Her idol, it turned out, is not Michael Jackson, but Yigal Amir, the 26-year-old law student who assassinated Yitzhak Rabin, the Israeli Prime Minister, last year. Together with several of her school friends, she has set up a "Yigal Amir Fan Club" which writes to him in jail and collects clippings and pictures of him. Another one of three girls interviewed from the Gross religious school in Kiryat Gat, a town which lies 50 miles from Jerusalem, told Israeli television: "Yes, he's a murderer, but he did it with good intentions.
"He cared about his people and his country and the fact that Rabin didn't care." She said that many of her friends also greatly admired Amir.
It is all very alarming for the nearly 50 per cent of Israelis who voted for Shimon Peres, Mr Rabin's successor, who was defeated in the May election. It confirms their suspicion that it was not just the wilder extremes of the Israeli right which approved of the assassination. Eitan Haber, former head of Mr Rabin's office, said: "Right now in front of our eyes there are two peoples growing here, who have no cultural or social connection between them."
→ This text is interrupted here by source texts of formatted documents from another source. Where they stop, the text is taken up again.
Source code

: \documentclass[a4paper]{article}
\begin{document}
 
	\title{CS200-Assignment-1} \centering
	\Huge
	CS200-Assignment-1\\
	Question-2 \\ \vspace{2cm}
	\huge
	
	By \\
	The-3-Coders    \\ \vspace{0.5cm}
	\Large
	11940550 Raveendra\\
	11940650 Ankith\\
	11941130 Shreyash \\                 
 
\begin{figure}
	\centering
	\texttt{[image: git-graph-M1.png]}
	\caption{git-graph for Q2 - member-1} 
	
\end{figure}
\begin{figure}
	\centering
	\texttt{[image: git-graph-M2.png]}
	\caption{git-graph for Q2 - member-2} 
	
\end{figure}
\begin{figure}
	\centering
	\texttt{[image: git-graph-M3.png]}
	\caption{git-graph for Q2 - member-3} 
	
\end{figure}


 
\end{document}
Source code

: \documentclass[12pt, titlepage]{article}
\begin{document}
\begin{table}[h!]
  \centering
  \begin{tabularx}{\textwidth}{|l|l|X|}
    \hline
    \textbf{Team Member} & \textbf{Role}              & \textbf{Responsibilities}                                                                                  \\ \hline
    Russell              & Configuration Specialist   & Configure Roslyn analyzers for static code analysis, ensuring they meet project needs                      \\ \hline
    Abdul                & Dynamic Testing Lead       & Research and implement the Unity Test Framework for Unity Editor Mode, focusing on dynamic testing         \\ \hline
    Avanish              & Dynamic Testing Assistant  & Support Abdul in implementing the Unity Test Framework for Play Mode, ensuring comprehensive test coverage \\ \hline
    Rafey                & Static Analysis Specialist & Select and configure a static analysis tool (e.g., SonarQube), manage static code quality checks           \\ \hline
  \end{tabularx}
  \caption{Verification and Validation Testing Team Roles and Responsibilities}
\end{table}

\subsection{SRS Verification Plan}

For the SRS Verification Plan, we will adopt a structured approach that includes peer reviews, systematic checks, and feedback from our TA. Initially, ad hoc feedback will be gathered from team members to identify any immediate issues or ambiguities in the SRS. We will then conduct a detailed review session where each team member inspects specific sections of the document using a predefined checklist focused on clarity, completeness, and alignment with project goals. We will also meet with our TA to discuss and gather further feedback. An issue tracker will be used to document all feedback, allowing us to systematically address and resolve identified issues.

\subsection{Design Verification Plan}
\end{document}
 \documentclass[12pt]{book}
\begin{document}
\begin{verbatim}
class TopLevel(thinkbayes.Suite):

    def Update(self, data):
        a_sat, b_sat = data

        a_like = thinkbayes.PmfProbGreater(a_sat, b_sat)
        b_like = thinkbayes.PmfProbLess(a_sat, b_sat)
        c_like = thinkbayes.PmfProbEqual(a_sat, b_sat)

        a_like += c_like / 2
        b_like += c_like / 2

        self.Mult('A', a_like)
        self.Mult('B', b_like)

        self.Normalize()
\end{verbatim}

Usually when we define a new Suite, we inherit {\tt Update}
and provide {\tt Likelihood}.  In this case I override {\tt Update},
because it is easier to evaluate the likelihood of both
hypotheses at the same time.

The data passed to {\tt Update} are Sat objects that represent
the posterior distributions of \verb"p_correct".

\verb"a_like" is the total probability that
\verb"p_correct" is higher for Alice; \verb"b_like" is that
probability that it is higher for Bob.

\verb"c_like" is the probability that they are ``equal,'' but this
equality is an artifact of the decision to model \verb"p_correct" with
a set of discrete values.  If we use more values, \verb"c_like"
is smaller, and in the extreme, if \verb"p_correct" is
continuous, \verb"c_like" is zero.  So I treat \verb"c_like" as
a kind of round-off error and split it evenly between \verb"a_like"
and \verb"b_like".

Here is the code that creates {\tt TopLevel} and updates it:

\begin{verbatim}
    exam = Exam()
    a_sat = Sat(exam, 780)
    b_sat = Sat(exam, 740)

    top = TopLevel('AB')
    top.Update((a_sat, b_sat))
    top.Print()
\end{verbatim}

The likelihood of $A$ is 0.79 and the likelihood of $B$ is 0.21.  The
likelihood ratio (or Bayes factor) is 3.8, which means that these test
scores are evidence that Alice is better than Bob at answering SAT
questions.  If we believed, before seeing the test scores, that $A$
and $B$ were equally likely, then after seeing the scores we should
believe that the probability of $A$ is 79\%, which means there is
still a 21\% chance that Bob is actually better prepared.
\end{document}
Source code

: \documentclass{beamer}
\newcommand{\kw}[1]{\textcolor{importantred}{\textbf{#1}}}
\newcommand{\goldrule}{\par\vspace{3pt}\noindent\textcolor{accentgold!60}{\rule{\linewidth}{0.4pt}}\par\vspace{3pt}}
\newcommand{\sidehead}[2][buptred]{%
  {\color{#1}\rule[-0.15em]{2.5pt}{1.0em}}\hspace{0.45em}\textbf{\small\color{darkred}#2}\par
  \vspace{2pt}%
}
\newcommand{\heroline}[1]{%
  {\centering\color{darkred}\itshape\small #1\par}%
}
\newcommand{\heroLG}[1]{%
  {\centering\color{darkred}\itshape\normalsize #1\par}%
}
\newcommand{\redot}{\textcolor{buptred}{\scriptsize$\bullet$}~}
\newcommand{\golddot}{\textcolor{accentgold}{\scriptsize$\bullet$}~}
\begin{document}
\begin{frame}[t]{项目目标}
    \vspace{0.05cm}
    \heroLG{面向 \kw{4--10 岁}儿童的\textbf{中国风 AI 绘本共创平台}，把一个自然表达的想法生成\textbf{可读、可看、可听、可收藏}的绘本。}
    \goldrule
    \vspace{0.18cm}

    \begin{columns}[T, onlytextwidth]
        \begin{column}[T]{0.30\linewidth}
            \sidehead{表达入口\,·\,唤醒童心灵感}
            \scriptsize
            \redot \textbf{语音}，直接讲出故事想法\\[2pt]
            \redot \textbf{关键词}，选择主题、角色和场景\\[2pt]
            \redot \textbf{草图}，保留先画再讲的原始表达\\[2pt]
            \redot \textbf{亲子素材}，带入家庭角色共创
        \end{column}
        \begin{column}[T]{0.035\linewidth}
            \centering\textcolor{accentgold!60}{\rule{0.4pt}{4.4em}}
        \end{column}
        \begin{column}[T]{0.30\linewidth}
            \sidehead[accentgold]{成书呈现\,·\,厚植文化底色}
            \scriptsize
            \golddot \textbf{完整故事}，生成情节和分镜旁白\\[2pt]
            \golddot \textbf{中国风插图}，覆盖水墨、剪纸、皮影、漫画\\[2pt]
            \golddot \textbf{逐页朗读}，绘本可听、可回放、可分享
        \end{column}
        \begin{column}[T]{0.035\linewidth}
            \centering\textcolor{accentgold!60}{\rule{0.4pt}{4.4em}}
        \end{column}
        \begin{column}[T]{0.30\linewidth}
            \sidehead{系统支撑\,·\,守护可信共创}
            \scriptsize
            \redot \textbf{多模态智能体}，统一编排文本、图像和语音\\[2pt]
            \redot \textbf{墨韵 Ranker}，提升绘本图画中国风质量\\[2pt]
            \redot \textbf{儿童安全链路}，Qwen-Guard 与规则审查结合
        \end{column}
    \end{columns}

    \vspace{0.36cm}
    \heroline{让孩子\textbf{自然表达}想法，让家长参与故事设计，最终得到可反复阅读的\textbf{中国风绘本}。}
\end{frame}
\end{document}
Demonstrators holding a vigil outside the Gross school in memory of Mr Rabin were abused by local residents who shouted: "Shulamit Aloni [a left- wing politician] is the next one. We will assassinate Shulamit Aloni." On one wall of the school was written: "Peres is next in line." Zevulan Hammer, the Education Minister, is to set up an inquiry into the "fan club", but is himself a leader of the far-right National Religious Party and unlikely to take stern measures against the school.